The cardiovascular effect of semaglutide, a GLP-1 analog with an extended half-life of approximately 1 week, in type 2 diabetes was examined in SUSTAIN-6 [20]. In patients with type 2 diabetes who were at high cardiovascular risk, the rate of cardiovascular death, non-fatal myocardial infarction or non-fatal stroke was significantly lower among patients receiving semaglutide than among those receiving placebo. The cardiovascular effect of liraglutide, a GLP-1 analog, when added to standard care in patients with type 2 diabetes, was evaluated in LEADER Trial [21]. In the time-to-event analysis, the rate of the first occurrence of death from cardiovascular causes, non-fatal myocardial infarction or non-fatal stroke among patients with type 2 diabetes mellitus was lower with liraglutide than with placebo.

The cardiovascular safety profile of dapagliflozin, a SGLT2 inhibitor in patients with type 2 diabetes, was studied in DECLARE-TIMI 58 [22]. In patients with type 2 diabetes who had or were at risk for atherosclerotic cardiovascular disease, dapagliflozin did not result in a higher or lower rate of major adverse cardiovascular events (MACEs) than placebo but did result in a lower rate of cardiovascular death or hospitalization for heart failure. The effects of empagliflozin, a SGLT2 inhibitor, in addition to standard care, on cardiovascular morbidity and mortality in patients with type 2 diabetes at high cardiovascular risk, were examined in EMPA-REG OUTCOME [23]. Patients with type 2 diabetes at high risk for cardiovascular events who received empagliflozin, as compared with placebo, had a lower rate of the primary composite cardiovascular outcome and of death from any cause. Patients treated with canagliflozin had a lower risk of cardiovascular events than those who received placebo in CANVAS program [24].

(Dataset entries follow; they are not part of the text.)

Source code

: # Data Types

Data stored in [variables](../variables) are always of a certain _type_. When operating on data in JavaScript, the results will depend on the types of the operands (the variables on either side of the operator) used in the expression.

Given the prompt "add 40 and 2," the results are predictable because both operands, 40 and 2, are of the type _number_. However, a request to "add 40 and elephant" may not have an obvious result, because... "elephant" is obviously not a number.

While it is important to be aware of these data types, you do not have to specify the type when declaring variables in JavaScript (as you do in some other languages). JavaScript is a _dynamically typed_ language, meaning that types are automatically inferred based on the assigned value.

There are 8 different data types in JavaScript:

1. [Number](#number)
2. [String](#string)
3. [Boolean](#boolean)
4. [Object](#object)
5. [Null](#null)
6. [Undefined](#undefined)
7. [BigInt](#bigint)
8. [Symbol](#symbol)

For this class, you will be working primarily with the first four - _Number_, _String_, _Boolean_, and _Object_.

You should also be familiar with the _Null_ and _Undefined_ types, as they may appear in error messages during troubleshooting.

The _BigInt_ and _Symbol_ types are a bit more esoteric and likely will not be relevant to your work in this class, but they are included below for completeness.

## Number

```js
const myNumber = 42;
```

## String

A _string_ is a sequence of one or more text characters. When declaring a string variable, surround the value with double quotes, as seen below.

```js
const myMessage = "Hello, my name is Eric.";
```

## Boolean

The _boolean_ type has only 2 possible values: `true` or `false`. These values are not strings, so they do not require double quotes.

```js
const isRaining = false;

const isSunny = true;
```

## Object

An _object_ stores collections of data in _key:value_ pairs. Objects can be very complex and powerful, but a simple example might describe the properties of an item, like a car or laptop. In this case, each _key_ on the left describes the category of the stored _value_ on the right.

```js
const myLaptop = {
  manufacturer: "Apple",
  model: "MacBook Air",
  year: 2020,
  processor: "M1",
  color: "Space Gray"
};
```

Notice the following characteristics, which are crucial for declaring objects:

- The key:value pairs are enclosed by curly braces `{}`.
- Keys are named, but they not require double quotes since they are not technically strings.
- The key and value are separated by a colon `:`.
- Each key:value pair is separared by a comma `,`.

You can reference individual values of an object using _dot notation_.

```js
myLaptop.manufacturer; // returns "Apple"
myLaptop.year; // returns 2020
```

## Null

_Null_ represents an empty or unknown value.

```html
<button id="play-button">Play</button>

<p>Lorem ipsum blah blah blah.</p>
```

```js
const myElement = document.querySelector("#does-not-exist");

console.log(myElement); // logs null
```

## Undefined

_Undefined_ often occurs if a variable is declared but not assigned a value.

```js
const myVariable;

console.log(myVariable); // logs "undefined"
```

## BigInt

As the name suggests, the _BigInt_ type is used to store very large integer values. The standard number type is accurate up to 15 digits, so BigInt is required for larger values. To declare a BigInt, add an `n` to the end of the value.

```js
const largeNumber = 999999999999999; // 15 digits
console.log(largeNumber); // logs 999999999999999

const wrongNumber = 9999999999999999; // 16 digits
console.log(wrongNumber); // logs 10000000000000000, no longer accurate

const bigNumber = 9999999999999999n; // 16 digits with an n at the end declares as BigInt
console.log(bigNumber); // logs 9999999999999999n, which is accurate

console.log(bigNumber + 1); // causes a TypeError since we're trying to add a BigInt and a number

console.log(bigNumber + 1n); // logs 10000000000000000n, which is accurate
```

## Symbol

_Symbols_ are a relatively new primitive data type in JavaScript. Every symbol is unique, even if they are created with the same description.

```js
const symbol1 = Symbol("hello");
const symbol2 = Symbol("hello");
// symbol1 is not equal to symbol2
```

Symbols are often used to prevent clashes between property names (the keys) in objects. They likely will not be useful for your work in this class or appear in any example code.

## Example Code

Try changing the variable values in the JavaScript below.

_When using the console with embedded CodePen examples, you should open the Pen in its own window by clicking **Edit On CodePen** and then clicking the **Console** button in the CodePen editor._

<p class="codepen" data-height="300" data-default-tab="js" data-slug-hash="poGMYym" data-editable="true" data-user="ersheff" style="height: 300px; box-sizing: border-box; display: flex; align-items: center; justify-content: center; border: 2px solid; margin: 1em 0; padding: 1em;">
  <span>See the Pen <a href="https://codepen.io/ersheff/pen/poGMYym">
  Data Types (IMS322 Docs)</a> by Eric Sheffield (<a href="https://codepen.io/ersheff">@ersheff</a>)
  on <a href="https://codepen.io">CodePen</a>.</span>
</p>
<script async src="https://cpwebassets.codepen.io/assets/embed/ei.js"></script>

Many patients had been taking metformin in these trials (Fig. 3). As previously mentioned, metformin improves GV which is beneficial for cardiovascular outcome in patients with diabetes. Besides effect on GV, cardio-protective effects of metformin such as improvements in hypertension, endothelial function, myocardial injury, cardiac hypertrophy, diabetic cardiomyopathy and cardiac hypertrophy were reported [2]. The United Kingdom Prospective Diabetic Study (UKPDS) demonstrated that metformin had the advantage of counteracting the cardiovascular complications associated with diabetes [25].

Figure 3.
Click for large image
Figure 3. Percentage of patients who had been taking metformin (or biguanides) in SUSTAIN-6, LEADER Trial, DECLARE-TIMI 58, EMPA-REG OUTCOME and CANVAS program. In only SUSTAIN-6, not metformin but biguanides was written in the table which showed baseline characteristics of the patients.

In conclusion, a new class of anti-diabetic drugs may have obtained good results on cardiovascular events thanks to the synergistic effect with metformin or the cardioprotective effect of metformin.

Conflict of Interest

The authors declare that they have no conflict of interest concerning this article.